# theming gtk/qt/fonts/icons



## Alain De Vos (Apr 9, 2021)

Which style/font/icons do you use ?


----------



## zirias@ (Apr 9, 2021)

I use `Consolas` in x11/rxvt-unicode. I own a Windows license, so I think that's ok for local usage  – and this is just a perfect monospace font.

Other than that: whatever is the default.

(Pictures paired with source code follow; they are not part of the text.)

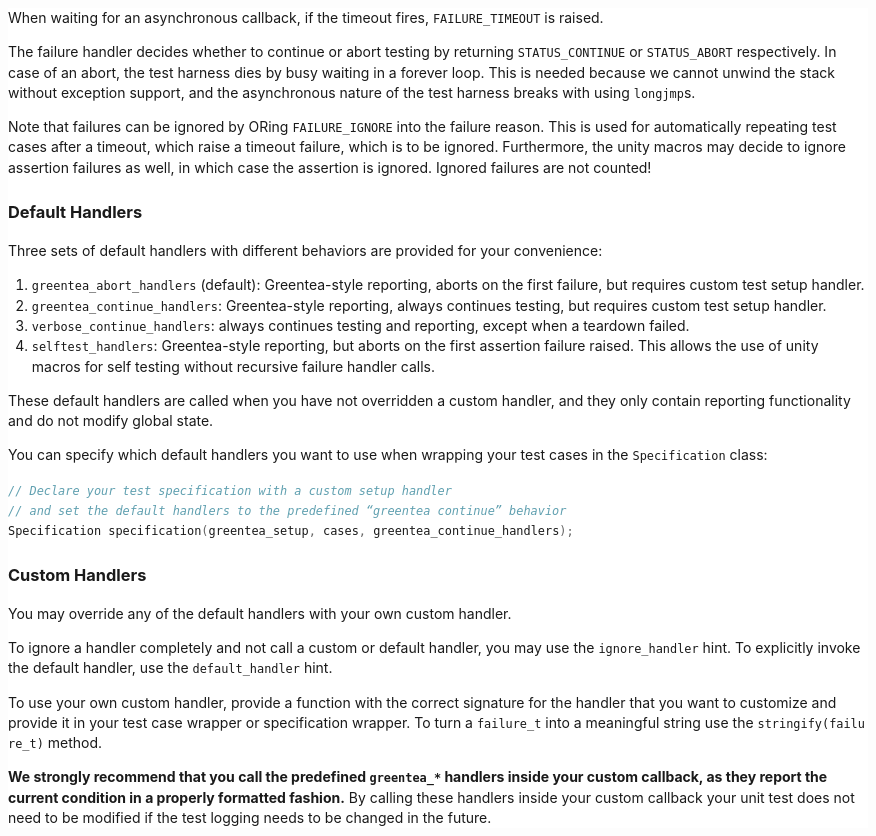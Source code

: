 When waiting for an asynchronous callback, if the timeout fires, `FAILURE_TIMEOUT` is raised.

The failure handler decides whether to continue or abort testing by returning `STATUS_CONTINUE` or `STATUS_ABORT` respectively.
In case of an abort, the test harness dies by busy waiting in a forever loop.
This is needed because we cannot unwind the stack without exception support, and the asynchronous nature of the test harness breaks with using `longjmp`s.

Note that failures can be ignored by ORing `FAILURE_IGNORE` into the failure reason.
This is used for automatically repeating test cases after a timeout, which raise a timeout failure, which is to be ignored.
Furthermore, the unity macros may decide to ignore assertion failures as well, in which case the assertion is ignored.
Ignored failures are not counted!

### Default Handlers

Three sets of default handlers with different behaviors are provided for your convenience:

1. `greentea_abort_handlers` (default): Greentea-style reporting, aborts on the first failure, but requires custom test setup handler.
1. `greentea_continue_handlers`: Greentea-style reporting, always continues testing, but requires custom test setup handler.
1. `verbose_continue_handlers`: always continues testing and reporting, except when a teardown failed.
1. `selftest_handlers`: Greentea-style reporting, but aborts on the first assertion failure raised. This allows the use of unity macros for self testing without recursive failure handler calls.

These default handlers are called when you have not overridden a custom handler, and they only contain reporting functionality and do not modify global state.

You can specify which default handlers you want to use when wrapping your test cases in the `Specification` class:

```cpp
// Declare your test specification with a custom setup handler
// and set the default handlers to the predefined “greentea continue” behavior
Specification specification(greentea_setup, cases, greentea_continue_handlers);
```

### Custom Handlers

You may override any of the default handlers with your own custom handler.

To ignore a handler completely and not call a custom or default handler, you may use the `ignore_handler` hint.
To explicitly invoke the default handler, use the `default_handler` hint.

To use your own custom handler, provide a function with the correct signature for the handler that you want to customize and provide it in your test case wrapper or specification wrapper.
To turn a `failure_t` into a meaningful string use the `stringify(failure_t)` method.

**We strongly recommend that you call the predefined `greentea_*` handlers inside your custom callback, as they report the current condition in a properly formatted fashion.**
By calling these handlers inside your custom callback your unit test does not need to be modified if the test logging needs to be changed in the future.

Theming is so 2000


----------



## mickey (Apr 9, 2021)

Fonts: Noto Sans, Terminus
Icons: Breeze Dark


----------



## Deleted member 30996 (Apr 9, 2021)

Courier 10 Pitch (bitstream) for system-wide consistency.


----------



## kpedersen (Apr 9, 2021)

For fonts I tend to use IBM Plex

If the font doesn't impress you, the absurd over-engineered website will 

https://www.ibm.com/plex/

I agree with Zirias the last good theme was the Simpsons themes running on my Windows 98 computer.

You will never get a consistent look and feel so it isn't worth even trying. Embrace the eclectic look of all the default toolkits and show no regrets!


----------



## zirias@ (Apr 9, 2021)

kpedersen said:


> absurd over-engineered website


understatement of the day


----------



## jmos (Apr 10, 2021)

I'm using "Bitstream Vera Sans Mono" as fixed font, and in all other cases "Liberation Sans"; Tried a lot over many years, but any other I've tested so far didn't last long… IBMs mentioned x11-fonts/plex-ttf (hey, package/port - no need for the website) was again such a nice try, but… (Same for the X11 terminal - I always switch back to the classic xterm.)

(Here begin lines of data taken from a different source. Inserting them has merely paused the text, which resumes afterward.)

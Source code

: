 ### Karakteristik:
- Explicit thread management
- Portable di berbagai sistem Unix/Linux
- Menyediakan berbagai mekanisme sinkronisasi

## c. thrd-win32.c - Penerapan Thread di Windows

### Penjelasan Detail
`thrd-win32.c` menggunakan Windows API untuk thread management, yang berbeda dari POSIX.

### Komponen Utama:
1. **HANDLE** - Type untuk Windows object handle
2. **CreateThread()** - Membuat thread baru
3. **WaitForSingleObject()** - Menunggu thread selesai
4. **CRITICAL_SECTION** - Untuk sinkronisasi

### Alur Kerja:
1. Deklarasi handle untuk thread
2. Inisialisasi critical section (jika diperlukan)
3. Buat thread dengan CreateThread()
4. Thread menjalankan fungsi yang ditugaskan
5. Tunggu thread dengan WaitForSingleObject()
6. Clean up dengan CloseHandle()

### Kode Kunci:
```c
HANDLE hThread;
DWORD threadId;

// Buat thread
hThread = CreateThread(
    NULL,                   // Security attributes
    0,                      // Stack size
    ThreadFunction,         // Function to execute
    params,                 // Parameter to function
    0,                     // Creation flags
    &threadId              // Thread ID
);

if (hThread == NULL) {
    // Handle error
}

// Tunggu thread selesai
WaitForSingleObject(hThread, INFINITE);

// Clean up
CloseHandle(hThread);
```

Icons: I've just installed the ones that my packages are depending on - extended by themes and icons an installed program like Claws Mail offers. As Xfe is my file manager (that's where I mainly see icons - and Xfe brings its own ones) choosing something special is nothing I would see anywhere. But anyway, icons are pointing to the GNOME-Brave ones since years.

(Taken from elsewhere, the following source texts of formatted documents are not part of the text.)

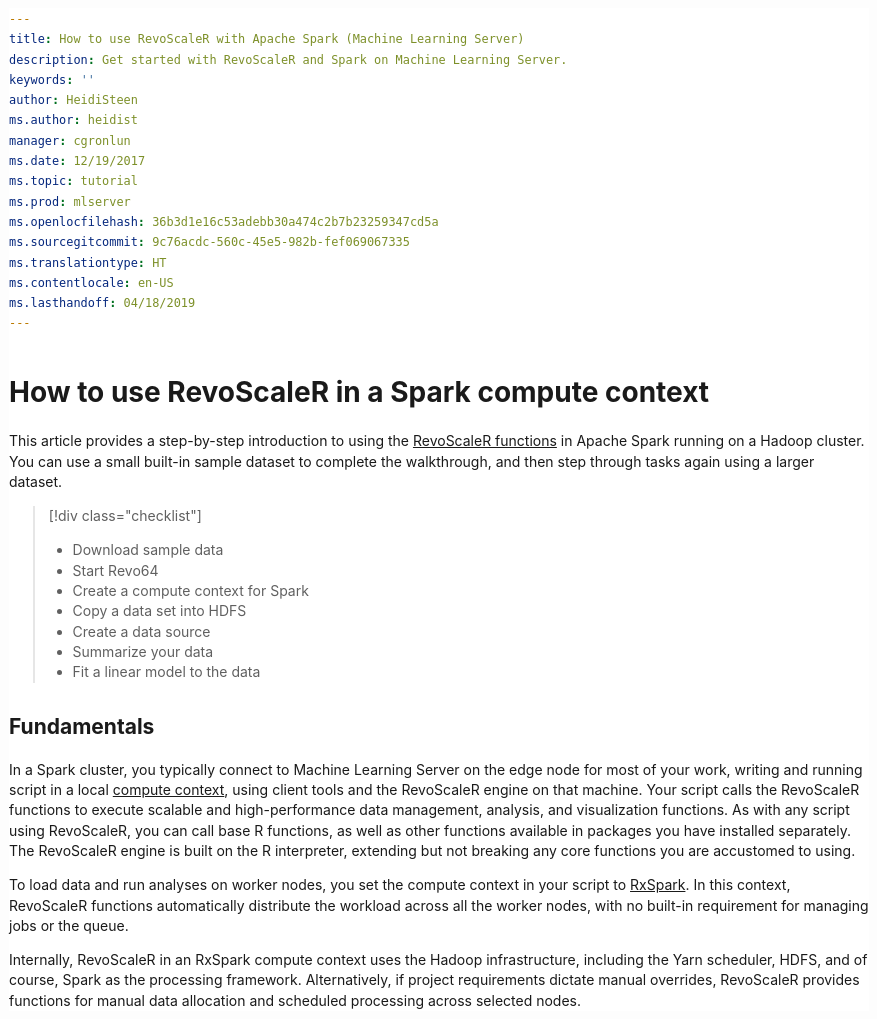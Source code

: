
 ```yaml
---
title: How to use RevoScaleR with Apache Spark (Machine Learning Server)
description: Get started with RevoScaleR and Spark on Machine Learning Server.
keywords: ''
author: HeidiSteen
ms.author: heidist
manager: cgronlun
ms.date: 12/19/2017
ms.topic: tutorial
ms.prod: mlserver
ms.openlocfilehash: 36b3d1e16c53adebb30a474c2b7b23259347cd5a
ms.sourcegitcommit: 9c76acdc-560c-45e5-982b-fef069067335
ms.translationtype: HT
ms.contentlocale: en-US
ms.lasthandoff: 04/18/2019
---
```

# <a name="how-to-use-revoscaler-in-a-spark-compute-context"></a>How to use RevoScaleR in a Spark compute context

This article provides a step-by-step introduction to using the [RevoScaleR functions](../r-reference/revoscaler/revoscaler.md) in Apache Spark running on a Hadoop cluster. You can use a small built-in sample dataset to complete the walkthrough, and then step through tasks again using a larger dataset.

> [!div class="checklist"]
> * Download sample data
> * Start Revo64
> * Create a compute context for Spark
> * Copy a data set into HDFS
> * Create a data source
> * Summarize your data
> * Fit a linear model to the data

## <a name="fundamentals"></a>Fundamentals

In a Spark cluster, you typically connect to Machine Learning Server on the edge node for most of your work, writing and running script in a local [compute context](concept-what-is-compute-context.md), using client tools and the RevoScaleR engine on that machine. Your script calls the RevoScaleR functions to execute scalable and high-performance data management, analysis, and visualization functions. As with any script using RevoScaleR, you can call base R functions, as well as other functions available in packages you have installed separately. The RevoScaleR engine is built on the R interpreter, extending but not breaking any core functions you are accustomed to using.

To load data and run analyses on worker nodes, you set the compute context in your script to [RxSpark](../r-reference/revoscaler/rxSpark.md). In this context, RevoScaleR functions automatically distribute the workload across all the worker nodes, with no built-in requirement for managing jobs or the queue.

Internally, RevoScaleR in an RxSpark compute context uses the Hadoop infrastructure, including the Yarn scheduler, HDFS, and of course, Spark as the processing framework. Alternatively, if project requirements dictate manual overrides, RevoScaleR provides functions for manual data allocation and scheduled processing across selected nodes.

Mouse cursor is the "cursor-jimmac-theme" package.

To get themes consistent I'm using "gtk2" as QT theme  The best tools to set up QT (& GTK) on a machine not running any of those desktops is IMO running "lxqt-config-appearance" (from package lxqt-config) and/or "qt5ct".

I've installed some GTK themes that are not available as package, so f.e. the "Stylish-Gtk-Theme" I'm using at the moment (https://github.com/vinceliuice/stylish-gtk-theme - and from that the "Azul" colors).


----------



## Deleted member 30996 (Apr 12, 2021)

kpedersen said:


> You will never get a consistent look and feel so it isn't worth even trying. Embrace the eclectic look of all the default toolkits and show no regrets!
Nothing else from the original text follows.